> WHAT YOU HAVE TO DO:
Your answer must be an exact copy of the records below, minus any images.

Saved entries:
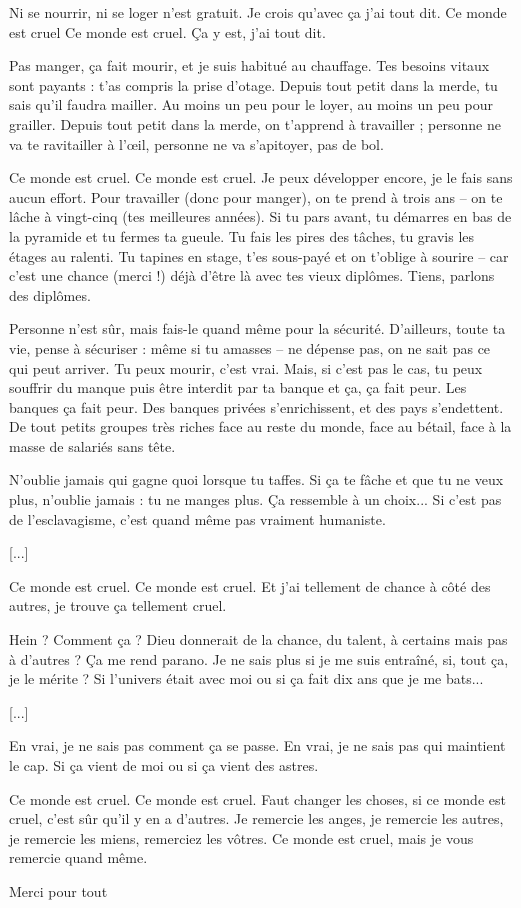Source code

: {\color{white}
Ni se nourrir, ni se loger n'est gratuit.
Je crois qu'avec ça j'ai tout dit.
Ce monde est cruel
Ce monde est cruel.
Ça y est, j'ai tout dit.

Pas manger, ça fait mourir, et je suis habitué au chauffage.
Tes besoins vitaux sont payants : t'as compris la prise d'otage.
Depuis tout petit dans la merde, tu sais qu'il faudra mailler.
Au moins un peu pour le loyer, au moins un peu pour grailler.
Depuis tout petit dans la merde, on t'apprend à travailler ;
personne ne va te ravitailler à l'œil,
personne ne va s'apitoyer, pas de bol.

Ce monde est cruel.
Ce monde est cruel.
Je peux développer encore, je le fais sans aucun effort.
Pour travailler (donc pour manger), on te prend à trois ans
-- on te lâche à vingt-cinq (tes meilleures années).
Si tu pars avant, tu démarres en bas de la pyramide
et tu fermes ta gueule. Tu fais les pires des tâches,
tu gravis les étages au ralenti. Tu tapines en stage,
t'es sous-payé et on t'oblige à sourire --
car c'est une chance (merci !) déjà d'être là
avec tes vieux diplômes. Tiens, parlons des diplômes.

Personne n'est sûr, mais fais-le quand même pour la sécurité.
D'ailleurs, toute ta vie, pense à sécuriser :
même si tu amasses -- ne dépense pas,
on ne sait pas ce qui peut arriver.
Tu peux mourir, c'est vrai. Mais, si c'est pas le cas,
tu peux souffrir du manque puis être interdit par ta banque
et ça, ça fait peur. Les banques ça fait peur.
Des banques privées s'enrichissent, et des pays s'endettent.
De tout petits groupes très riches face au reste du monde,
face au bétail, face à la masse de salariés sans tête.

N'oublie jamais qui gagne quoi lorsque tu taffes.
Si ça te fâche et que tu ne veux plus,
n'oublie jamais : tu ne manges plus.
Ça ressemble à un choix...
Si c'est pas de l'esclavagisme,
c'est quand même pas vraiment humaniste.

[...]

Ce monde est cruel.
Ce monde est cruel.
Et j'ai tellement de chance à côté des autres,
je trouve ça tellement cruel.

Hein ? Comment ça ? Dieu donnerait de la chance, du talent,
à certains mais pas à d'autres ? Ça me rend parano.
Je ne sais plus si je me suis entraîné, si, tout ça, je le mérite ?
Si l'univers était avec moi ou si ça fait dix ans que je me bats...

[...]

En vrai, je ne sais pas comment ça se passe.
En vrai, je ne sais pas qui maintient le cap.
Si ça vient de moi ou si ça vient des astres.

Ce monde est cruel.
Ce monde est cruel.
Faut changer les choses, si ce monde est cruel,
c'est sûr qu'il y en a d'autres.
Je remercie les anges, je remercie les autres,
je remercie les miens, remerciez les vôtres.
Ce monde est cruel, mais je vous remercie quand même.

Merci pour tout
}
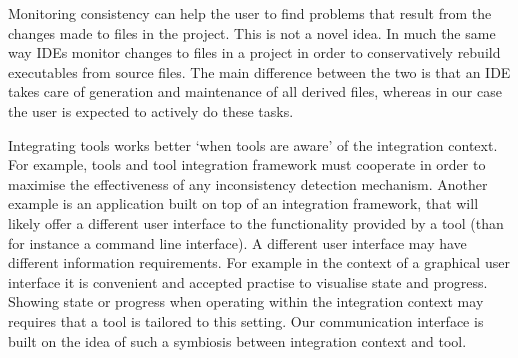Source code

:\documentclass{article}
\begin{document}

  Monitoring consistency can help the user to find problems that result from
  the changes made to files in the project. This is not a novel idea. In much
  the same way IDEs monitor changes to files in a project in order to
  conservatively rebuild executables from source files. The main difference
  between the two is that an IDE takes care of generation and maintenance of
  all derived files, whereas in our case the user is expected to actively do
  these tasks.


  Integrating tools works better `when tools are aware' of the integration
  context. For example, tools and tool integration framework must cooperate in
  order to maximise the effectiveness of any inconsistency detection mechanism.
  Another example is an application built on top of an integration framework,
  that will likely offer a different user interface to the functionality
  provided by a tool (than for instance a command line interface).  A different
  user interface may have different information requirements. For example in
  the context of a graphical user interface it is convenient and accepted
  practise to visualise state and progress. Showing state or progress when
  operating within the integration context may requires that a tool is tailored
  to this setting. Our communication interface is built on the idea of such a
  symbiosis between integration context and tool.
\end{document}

> WRITTEN ANSWER:
Source code

: {\color{white}
Ni se nourrir, ni se loger n'est gratuit.
Je crois qu'avec ça j'ai tout dit.
Ce monde est cruel
Ce monde est cruel.
Ça y est, j'ai tout dit.

Pas manger, ça fait mourir, et je suis habitué au chauffage.
Tes besoins vitaux sont payants : t'as compris la prise d'otage.
Depuis tout petit dans la merde, tu sais qu'il faudra mailler.
Au moins un peu pour le loyer, au moins un peu pour grailler.
Depuis tout petit dans la merde, on t'apprend à travailler ;
personne ne va te ravitailler à l'œil,
personne ne va s'apitoyer, pas de bol.

Ce monde est cruel.
Ce monde est cruel.
Je peux développer encore, je le fais sans aucun effort.
Pour travailler (donc pour manger), on te prend à trois ans
-- on te lâche à vingt-cinq (tes meilleures années).
Si tu pars avant, tu démarres en bas de la pyramide
et tu fermes ta gueule. Tu fais les pires des tâches,
tu gravis les étages au ralenti. Tu tapines en stage,
t'es sous-payé et on t'oblige à sourire --
car c'est une chance (merci !) déjà d'être là
avec tes vieux diplômes. Tiens, parlons des diplômes.

Personne n'est sûr, mais fais-le quand même pour la sécurité.
D'ailleurs, toute ta vie, pense à sécuriser :
même si tu amasses -- ne dépense pas,
on ne sait pas ce qui peut arriver.
Tu peux mourir, c'est vrai. Mais, si c'est pas le cas,
tu peux souffrir du manque puis être interdit par ta banque
et ça, ça fait peur. Les banques ça fait peur.
Des banques privées s'enrichissent, et des pays s'endettent.
De tout petits groupes très riches face au reste du monde,
face au bétail, face à la masse de salariés sans tête.

N'oublie jamais qui gagne quoi lorsque tu taffes.
Si ça te fâche et que tu ne veux plus,
n'oublie jamais : tu ne manges plus.
Ça ressemble à un choix...
Si c'est pas de l'esclavagisme,
c'est quand même pas vraiment humaniste.

[...]

Ce monde est cruel.
Ce monde est cruel.
Et j'ai tellement de chance à côté des autres,
je trouve ça tellement cruel.

Hein ? Comment ça ? Dieu donnerait de la chance, du talent,
à certains mais pas à d'autres ? Ça me rend parano.
Je ne sais plus si je me suis entraîné, si, tout ça, je le mérite ?
Si l'univers était avec moi ou si ça fait dix ans que je me bats...

[...]

En vrai, je ne sais pas comment ça se passe.
En vrai, je ne sais pas qui maintient le cap.
Si ça vient de moi ou si ça vient des astres.

Ce monde est cruel.
Ce monde est cruel.
Faut changer les choses, si ce monde est cruel,
c'est sûr qu'il y en a d'autres.
Je remercie les anges, je remercie les autres,
je remercie les miens, remerciez les vôtres.
Ce monde est cruel, mais je vous remercie quand même.

Merci pour tout
}
Source code

:\documentclass{article}
\begin{document}

  Monitoring consistency can help the user to find problems that result from
  the changes made to files in the project. This is not a novel idea. In much
  the same way IDEs monitor changes to files in a project in order to
  conservatively rebuild executables from source files. The main difference
  between the two is that an IDE takes care of generation and maintenance of
  all derived files, whereas in our case the user is expected to actively do
  these tasks.


  Integrating tools works better `when tools are aware' of the integration
  context. For example, tools and tool integration framework must cooperate in
  order to maximise the effectiveness of any inconsistency detection mechanism.
  Another example is an application built on top of an integration framework,
  that will likely offer a different user interface to the functionality
  provided by a tool (than for instance a command line interface).  A different
  user interface may have different information requirements. For example in
  the context of a graphical user interface it is convenient and accepted
  practise to visualise state and progress. Showing state or progress when
  operating within the integration context may requires that a tool is tailored
  to this setting. Our communication interface is built on the idea of such a
  symbiosis between integration context and tool.
\end{document}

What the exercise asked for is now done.